■ **DIRECTIONS**: Set out each line from the following listing that includes the word "node".

■ **THE RECORDS**:

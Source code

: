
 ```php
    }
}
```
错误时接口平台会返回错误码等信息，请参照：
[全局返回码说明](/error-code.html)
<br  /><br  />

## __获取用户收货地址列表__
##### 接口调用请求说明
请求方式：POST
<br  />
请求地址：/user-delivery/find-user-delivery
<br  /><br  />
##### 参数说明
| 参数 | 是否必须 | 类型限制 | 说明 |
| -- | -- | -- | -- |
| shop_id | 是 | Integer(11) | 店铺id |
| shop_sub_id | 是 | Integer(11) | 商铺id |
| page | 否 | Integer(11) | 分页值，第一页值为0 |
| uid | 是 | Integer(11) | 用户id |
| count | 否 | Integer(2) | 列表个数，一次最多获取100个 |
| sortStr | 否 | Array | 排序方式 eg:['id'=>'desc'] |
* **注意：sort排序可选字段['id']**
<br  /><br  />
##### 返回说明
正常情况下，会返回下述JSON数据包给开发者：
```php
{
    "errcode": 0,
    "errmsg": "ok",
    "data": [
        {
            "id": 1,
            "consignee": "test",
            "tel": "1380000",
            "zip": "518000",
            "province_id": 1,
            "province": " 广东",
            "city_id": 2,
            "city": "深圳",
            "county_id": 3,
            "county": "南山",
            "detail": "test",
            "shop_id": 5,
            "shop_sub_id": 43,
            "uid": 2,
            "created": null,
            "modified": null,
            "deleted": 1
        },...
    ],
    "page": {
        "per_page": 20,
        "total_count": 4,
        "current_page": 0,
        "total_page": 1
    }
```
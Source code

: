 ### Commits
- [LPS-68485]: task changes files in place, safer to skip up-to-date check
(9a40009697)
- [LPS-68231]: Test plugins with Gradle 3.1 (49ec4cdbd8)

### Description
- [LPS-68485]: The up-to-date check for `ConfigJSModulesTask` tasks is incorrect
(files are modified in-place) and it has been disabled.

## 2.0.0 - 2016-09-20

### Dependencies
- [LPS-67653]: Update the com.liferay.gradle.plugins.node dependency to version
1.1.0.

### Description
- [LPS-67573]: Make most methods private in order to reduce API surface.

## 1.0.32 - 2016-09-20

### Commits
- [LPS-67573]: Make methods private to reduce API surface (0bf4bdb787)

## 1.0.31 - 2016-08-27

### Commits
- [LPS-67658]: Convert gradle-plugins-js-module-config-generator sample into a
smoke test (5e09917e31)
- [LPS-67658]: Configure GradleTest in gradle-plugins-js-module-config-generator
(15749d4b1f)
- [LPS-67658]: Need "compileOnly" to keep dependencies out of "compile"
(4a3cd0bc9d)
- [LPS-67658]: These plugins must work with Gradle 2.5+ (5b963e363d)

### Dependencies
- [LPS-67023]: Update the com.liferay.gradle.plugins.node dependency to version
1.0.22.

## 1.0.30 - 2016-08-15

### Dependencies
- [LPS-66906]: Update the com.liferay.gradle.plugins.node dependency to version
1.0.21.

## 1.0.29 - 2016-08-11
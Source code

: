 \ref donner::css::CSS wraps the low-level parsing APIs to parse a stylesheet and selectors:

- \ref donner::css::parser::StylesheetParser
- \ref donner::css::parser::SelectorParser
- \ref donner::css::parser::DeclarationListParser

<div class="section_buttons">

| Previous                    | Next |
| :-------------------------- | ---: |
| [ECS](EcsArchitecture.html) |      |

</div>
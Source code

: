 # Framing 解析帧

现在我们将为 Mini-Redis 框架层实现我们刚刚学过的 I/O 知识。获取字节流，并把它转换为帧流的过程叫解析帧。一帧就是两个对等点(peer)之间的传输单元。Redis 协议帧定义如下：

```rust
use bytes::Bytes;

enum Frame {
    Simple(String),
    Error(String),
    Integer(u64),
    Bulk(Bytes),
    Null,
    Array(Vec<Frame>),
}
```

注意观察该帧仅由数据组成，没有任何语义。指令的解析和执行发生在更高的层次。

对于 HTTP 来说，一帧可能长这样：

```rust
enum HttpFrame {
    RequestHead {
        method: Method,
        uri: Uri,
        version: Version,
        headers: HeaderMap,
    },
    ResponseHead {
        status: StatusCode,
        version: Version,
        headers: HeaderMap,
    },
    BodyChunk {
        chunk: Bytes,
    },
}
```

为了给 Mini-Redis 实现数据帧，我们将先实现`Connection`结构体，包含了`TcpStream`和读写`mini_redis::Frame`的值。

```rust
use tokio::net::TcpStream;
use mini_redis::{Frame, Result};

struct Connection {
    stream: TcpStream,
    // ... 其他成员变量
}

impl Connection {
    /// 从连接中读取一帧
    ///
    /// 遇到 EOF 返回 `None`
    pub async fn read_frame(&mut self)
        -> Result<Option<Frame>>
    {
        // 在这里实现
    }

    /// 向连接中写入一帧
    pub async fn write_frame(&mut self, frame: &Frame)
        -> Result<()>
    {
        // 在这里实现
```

■ **EXERCISE SOLUTION**:
- [LPS-67653]: Update the com.liferay.gradle.plugins.node dependency to version
- [LPS-67023]: Update the com.liferay.gradle.plugins.node dependency to version
- [LPS-66906]: Update the com.liferay.gradle.plugins.node dependency to version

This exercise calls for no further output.